(Record excerpts):
■ ■ ■ ■

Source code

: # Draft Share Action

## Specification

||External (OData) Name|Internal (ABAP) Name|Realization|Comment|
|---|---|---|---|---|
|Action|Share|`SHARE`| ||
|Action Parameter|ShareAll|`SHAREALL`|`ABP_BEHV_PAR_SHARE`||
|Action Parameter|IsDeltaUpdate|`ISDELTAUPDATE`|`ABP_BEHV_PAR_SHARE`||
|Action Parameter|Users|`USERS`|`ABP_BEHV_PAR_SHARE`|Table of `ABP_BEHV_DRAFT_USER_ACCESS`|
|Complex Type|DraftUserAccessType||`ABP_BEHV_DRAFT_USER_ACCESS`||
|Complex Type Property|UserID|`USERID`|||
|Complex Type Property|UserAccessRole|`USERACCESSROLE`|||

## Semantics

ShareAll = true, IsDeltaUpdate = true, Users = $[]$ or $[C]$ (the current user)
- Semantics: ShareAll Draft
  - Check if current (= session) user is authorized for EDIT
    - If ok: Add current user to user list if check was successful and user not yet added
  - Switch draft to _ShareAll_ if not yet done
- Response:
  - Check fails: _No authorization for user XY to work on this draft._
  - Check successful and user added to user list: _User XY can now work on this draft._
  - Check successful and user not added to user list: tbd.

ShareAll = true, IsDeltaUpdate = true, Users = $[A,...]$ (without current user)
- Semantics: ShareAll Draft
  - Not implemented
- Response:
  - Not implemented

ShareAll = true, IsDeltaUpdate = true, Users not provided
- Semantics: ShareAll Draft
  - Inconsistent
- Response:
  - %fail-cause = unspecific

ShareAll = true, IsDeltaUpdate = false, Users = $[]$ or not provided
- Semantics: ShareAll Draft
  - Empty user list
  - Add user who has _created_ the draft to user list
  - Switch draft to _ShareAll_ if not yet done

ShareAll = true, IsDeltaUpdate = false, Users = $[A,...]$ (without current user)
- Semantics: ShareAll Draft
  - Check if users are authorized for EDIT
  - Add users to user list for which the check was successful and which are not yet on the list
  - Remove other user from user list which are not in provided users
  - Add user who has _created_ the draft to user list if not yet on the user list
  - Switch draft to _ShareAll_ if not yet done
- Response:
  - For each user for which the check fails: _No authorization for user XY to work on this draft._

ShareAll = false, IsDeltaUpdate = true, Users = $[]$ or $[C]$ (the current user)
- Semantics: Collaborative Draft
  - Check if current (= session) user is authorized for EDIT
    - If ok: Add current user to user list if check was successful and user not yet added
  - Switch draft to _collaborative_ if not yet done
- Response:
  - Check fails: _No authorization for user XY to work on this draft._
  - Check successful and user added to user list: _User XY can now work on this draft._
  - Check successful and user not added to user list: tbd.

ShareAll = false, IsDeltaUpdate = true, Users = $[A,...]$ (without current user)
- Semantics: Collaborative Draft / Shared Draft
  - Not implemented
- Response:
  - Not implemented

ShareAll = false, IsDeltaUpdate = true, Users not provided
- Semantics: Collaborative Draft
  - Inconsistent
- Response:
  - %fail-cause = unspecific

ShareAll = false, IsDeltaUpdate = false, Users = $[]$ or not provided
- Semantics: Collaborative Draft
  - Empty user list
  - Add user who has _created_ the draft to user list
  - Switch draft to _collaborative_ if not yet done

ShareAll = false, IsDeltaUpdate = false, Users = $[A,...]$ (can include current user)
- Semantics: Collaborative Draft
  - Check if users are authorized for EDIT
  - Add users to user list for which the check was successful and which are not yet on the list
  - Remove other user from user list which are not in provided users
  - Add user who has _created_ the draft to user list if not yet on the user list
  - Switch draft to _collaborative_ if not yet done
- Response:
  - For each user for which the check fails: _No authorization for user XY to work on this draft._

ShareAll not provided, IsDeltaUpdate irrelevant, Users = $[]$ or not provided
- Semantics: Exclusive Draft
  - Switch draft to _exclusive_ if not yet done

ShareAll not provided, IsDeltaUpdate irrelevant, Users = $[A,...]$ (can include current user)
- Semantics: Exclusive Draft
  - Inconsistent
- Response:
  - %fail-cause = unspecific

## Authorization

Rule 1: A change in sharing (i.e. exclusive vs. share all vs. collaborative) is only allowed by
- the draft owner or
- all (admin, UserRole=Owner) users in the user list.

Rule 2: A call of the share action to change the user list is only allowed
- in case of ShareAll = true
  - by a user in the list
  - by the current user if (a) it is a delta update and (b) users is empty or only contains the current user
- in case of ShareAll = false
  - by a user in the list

■ ■ ■ ■

(Activity):
The required output is the stretch of entries above from the line containing "## Specification" through the line containing "## Semantics", reproduced exactly.

(Reply):
## Specification

||External (OData) Name|Internal (ABAP) Name|Realization|Comment|
|---|---|---|---|---|
|Action|Share|`SHARE`| ||
|Action Parameter|ShareAll|`SHAREALL`|`ABP_BEHV_PAR_SHARE`||
|Action Parameter|IsDeltaUpdate|`ISDELTAUPDATE`|`ABP_BEHV_PAR_SHARE`||
|Action Parameter|Users|`USERS`|`ABP_BEHV_PAR_SHARE`|Table of `ABP_BEHV_DRAFT_USER_ACCESS`|
|Complex Type|DraftUserAccessType||`ABP_BEHV_DRAFT_USER_ACCESS`||
|Complex Type Property|UserID|`USERID`|||
|Complex Type Property|UserAccessRole|`USERACCESSROLE`|||

## Semantics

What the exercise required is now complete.